> [Work instruction] Restate word for word the lines between the start of the material and the line with "## Running documentation", keeping both of those ends and none of the pictures.

::::::

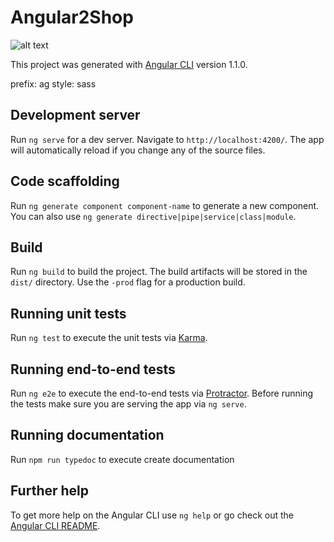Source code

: # Angular2Shop

![alt text](https://github.com/andregaertner/angular2-shop/blob/master/src/assets/screenshot.png)


This project was generated with [Angular CLI](https://github.com/angular/angular-cli) version 1.1.0.

prefix: ag
style: sass

## Development server

Run `ng serve` for a dev server. Navigate to `http://localhost:4200/`. The app will automatically reload if you change any of the source files.

## Code scaffolding

Run `ng generate component component-name` to generate a new component. You can also use `ng generate directive|pipe|service|class|module`.

## Build

Run `ng build` to build the project. The build artifacts will be stored in the `dist/` directory. Use the `-prod` flag for a production build.

## Running unit tests

Run `ng test` to execute the unit tests via [Karma](https://karma-runner.github.io).

## Running end-to-end tests

Run `ng e2e` to execute the end-to-end tests via [Protractor](http://www.protractortest.org/).
Before running the tests make sure you are serving the app via `ng serve`.

## Running documentation
Run `npm run typedoc` to execute create documentation
## Further help

To get more help on the Angular CLI use `ng help` or go check out the [Angular CLI README](https://github.com/angular/angular-cli/blob/master/README.md).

::::::

> [Answer space]
Source code

: # Angular2Shop

![alt text](https://github.com/andregaertner/angular2-shop/blob/master/src/assets/screenshot.png)


This project was generated with [Angular CLI](https://github.com/angular/angular-cli) version 1.1.0.

prefix: ag
style: sass

## Development server

Run `ng serve` for a dev server. Navigate to `http://localhost:4200/`. The app will automatically reload if you change any of the source files.

## Code scaffolding

Run `ng generate component component-name` to generate a new component. You can also use `ng generate directive|pipe|service|class|module`.

## Build

Run `ng build` to build the project. The build artifacts will be stored in the `dist/` directory. Use the `-prod` flag for a production build.

## Running unit tests

Run `ng test` to execute the unit tests via [Karma](https://karma-runner.github.io).

## Running end-to-end tests

Run `ng e2e` to execute the end-to-end tests via [Protractor](http://www.protractortest.org/).
Before running the tests make sure you are serving the app via `ng serve`.

## Running documentation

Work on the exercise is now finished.